Member Appeals Process
The following describes the internal process used by Delta Dental to resolve disputes from members involving the application of the terms and conditions of the client contract to Delta Dental's processing of a claim. Complaints regarding a decision to deny, reduce, or terminate coverage may be addressed using these procedures.
When a member believes Delta Dental has incorrectly processed a claim, the following steps are taken, as appropriate and in accordance with client contract provisions, Delta Dental policies and any applicable law.
The member must contact Delta Dental by calling the customer service department at (800) 524-0149 or by sending written correspondence to the professional services department requesting an appeal to determine if the claim in question was correctly adjudicated. Written correspondence should be sent to:
Attn: Professional Services Department
PO Box 30416
Lansing, MI 48909-7916
If the customer service department receives the appeal, all information received will be forwarded to the professional services department.
A professional services analyst will review the claim in question, the member's claim history, all supporting information received and if necessary will obtain copies of the client/summary of benefits. If the appeal can be resolved using this information, the analyst will contact the member with the final resolution and if needed, request an adjustment to the claim in question.
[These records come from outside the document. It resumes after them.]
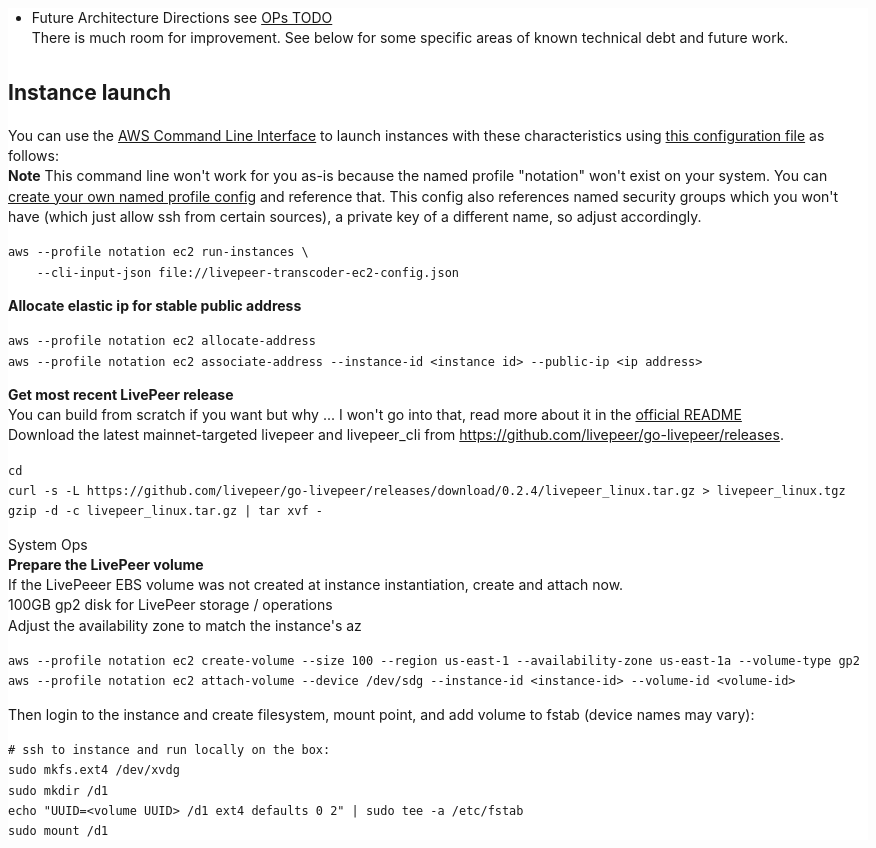 * Future Architecture Directions see [OPs TODO](#ops-todo)  
There is much room for improvement. See below for some specific areas of known technical debt and future work.   

## Instance launch  
You can use the [AWS Command Line Interface](https://docs.aws.amazon.com/cli/latest/userguide/installing.html) to launch instances with these characteristics using [this configuration file](https://github.com/alexlines/livepeer-transcoder-ops/blob/master/private/config/aws-instances/livepeer-transcoder-ec2-config.json) as follows:  
**Note** This command line won't work for you as-is because the named profile "notation" won't exist on your system. You can [create your own named profile config](https://docs.aws.amazon.com/cli/latest/userguide/cli-multiple-profiles.html) and reference that. This config also references named security groups which you won't have (which just allow ssh from certain sources), a private key of a different name, so adjust accordingly.   
```
aws --profile notation ec2 run-instances \
    --cli-input-json file://livepeer-transcoder-ec2-config.json  
```  


**Allocate elastic ip for stable public address**  
```
aws --profile notation ec2 allocate-address  
aws --profile notation ec2 associate-address --instance-id <instance id> --public-ip <ip address>  
```   


**Get most recent LivePeer release**  
You can build from scratch if you want but why ... I won't go into that, read more about it in the [official README](https://github.com/livepeer/go-livepeer/blob/master/README.md)    
Download the latest mainnet-targeted livepeer and livepeer_cli from https://github.com/livepeer/go-livepeer/releases.  
```
cd
curl -s -L https://github.com/livepeer/go-livepeer/releases/download/0.2.4/livepeer_linux.tar.gz > livepeer_linux.tgz
gzip -d -c livepeer_linux.tar.gz | tar xvf -
```


System Ops  
**Prepare the LivePeer volume**  
If the LivePeeer EBS volume was not created at instance instantiation, create and attach now.  
100GB gp2 disk for LivePeer storage / operations  
Adjust the availability zone to match the instance's az   
```
aws --profile notation ec2 create-volume --size 100 --region us-east-1 --availability-zone us-east-1a --volume-type gp2  
aws --profile notation ec2 attach-volume --device /dev/sdg --instance-id <instance-id> --volume-id <volume-id>  
```
Then login to the instance and create filesystem, mount point, and add volume to fstab (device names may vary):  
```
# ssh to instance and run locally on the box:  
sudo mkfs.ext4 /dev/xvdg  
sudo mkdir /d1  
echo "UUID=<volume UUID> /d1 ext4 defaults 0 2" | sudo tee -a /etc/fstab  
sudo mount /d1    
```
If the appeal cannot be resolved using the above information, professional judgment by a professional services dental consultant may be required. The dental consultant will review all previous decisions made as well as additional information received. Once a decision has been reached by the dental consultant, the information will be returned the professional services analyst. The analyst will contact the member with the final resolution and if needed, request an adjustment to the claim in question.
If, after receiving the final resolution, the member believes Delta Dental has still incorrectly denied all or part of the claim, the member may, as appropriate, file a complaint with his/her state insurance commissioner (for disputes related to client contract issues, i.e., application of contract exclusions, limitations and/or policies), or with his/her state dental association peer review entity (for disputes related to professional judgment).
In Ohio, if a claim has been denied on the basis that it is not a covered service, the member has a right to file a complaint with the "Ohio Department of Insurance, Consumer Services Division, 50 West Town Street, Third Floor—Suite 300, Columbus, OH 43215, 614-644-2673, toll free in Ohio 800-686-1526." Complaints may also be filed online at www.insurance.ohio.gov.